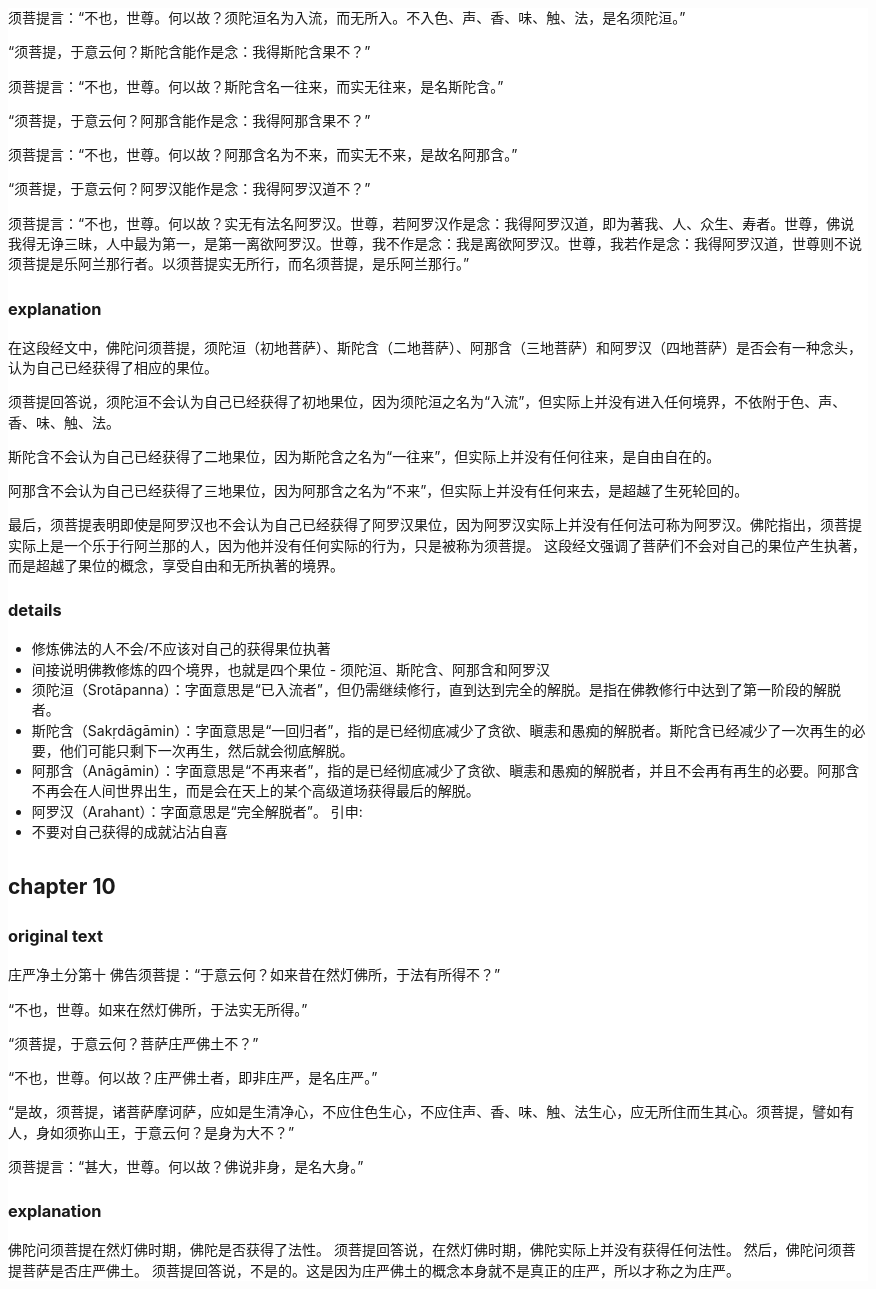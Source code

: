 须菩提言：“不也，世尊。何以故？须陀洹名为入流，而无所入。不入色、声、香、味、触、法，是名须陀洹。”

“须菩提，于意云何？斯陀含能作是念：我得斯陀含果不？”

须菩提言：“不也，世尊。何以故？斯陀含名一往来，而实无往来，是名斯陀含。”

“须菩提，于意云何？阿那含能作是念：我得阿那含果不？”

须菩提言：“不也，世尊。何以故？阿那含名为不来，而实无不来，是故名阿那含。”

“须菩提，于意云何？阿罗汉能作是念：我得阿罗汉道不？”

须菩提言：“不也，世尊。何以故？实无有法名阿罗汉。世尊，若阿罗汉作是念：我得阿罗汉道，即为著我、人、众生、寿者。世尊，佛说我得无诤三昧，人中最为第一，是第一离欲阿罗汉。世尊，我不作是念：我是离欲阿罗汉。世尊，我若作是念：我得阿罗汉道，世尊则不说须菩提是乐阿兰那行者。以须菩提实无所行，而名须菩提，是乐阿兰那行。”
### explanation
在这段经文中，佛陀问须菩提，须陀洹（初地菩萨）、斯陀含（二地菩萨）、阿那含（三地菩萨）和阿罗汉（四地菩萨）是否会有一种念头，认为自己已经获得了相应的果位。

须菩提回答说，须陀洹不会认为自己已经获得了初地果位，因为须陀洹之名为“入流”，但实际上并没有进入任何境界，不依附于色、声、香、味、触、法。

斯陀含不会认为自己已经获得了二地果位，因为斯陀含之名为“一往来”，但实际上并没有任何往来，是自由自在的。

阿那含不会认为自己已经获得了三地果位，因为阿那含之名为“不来”，但实际上并没有任何来去，是超越了生死轮回的。

最后，须菩提表明即使是阿罗汉也不会认为自己已经获得了阿罗汉果位，因为阿罗汉实际上并没有任何法可称为阿罗汉。佛陀指出，须菩提实际上是一个乐于行阿兰那的人，因为他并没有任何实际的行为，只是被称为须菩提。
这段经文强调了菩萨们不会对自己的果位产生执著，而是超越了果位的概念，享受自由和无所执著的境界。
### details
 - 修炼佛法的人不会/不应该对自己的获得果位执著
 - 间接说明佛教修炼的四个境界，也就是四个果位 - 须陀洹、斯陀含、阿那含和阿罗汉
 - 须陀洹（Srotāpanna）：字面意思是“已入流者”，但仍需继续修行，直到达到完全的解脱。是指在佛教修行中达到了第一阶段的解脱者。
 - 斯陀含（Sakṛdāgāmin）：字面意思是“一回归者”，指的是已经彻底减少了贪欲、瞋恚和愚痴的解脱者。斯陀含已经减少了一次再生的必要，他们可能只剩下一次再生，然后就会彻底解脱。
 - 阿那含（Anāgāmin）：字面意思是“不再来者”，指的是已经彻底减少了贪欲、瞋恚和愚痴的解脱者，并且不会再有再生的必要。阿那含不再会在人间世界出生，而是会在天上的某个高级道场获得最后的解脱。
 - 阿罗汉（Arahant）：字面意思是“完全解脱者”。
 引申: 
 - 不要对自己获得的成就沾沾自喜
## chapter 10
### original text
庄严净土分第十
佛告须菩提：“于意云何？如来昔在然灯佛所，于法有所得不？”

“不也，世尊。如来在然灯佛所，于法实无所得。”

“须菩提，于意云何？菩萨庄严佛土不？”

“不也，世尊。何以故？庄严佛土者，即非庄严，是名庄严。”

“是故，须菩提，诸菩萨摩诃萨，应如是生清净心，不应住色生心，不应住声、香、味、触、法生心，应无所住而生其心。须菩提，譬如有人，身如须弥山王，于意云何？是身为大不？”

须菩提言：“甚大，世尊。何以故？佛说非身，是名大身。”

### explanation
佛陀问须菩提在然灯佛时期，佛陀是否获得了法性。
须菩提回答说，在然灯佛时期，佛陀实际上并没有获得任何法性。
然后，佛陀问须菩提菩萨是否庄严佛土。
须菩提回答说，不是的。这是因为庄严佛土的概念本身就不是真正的庄严，所以才称之为庄严。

■ ■ ■ ■ ■ ■ ■

Reproduce each line in the listing above that mentions the string "须菩提回答说".

须菩提回答说，须陀洹不会认为自己已经获得了初地果位，因为须陀洹之名为“入流”，但实际上并没有进入任何境界，不依附于色、声、香、味、触、法。
须菩提回答说，在然灯佛时期，佛陀实际上并没有获得任何法性。
须菩提回答说，不是的。这是因为庄严佛土的概念本身就不是真正的庄严，所以才称之为庄严。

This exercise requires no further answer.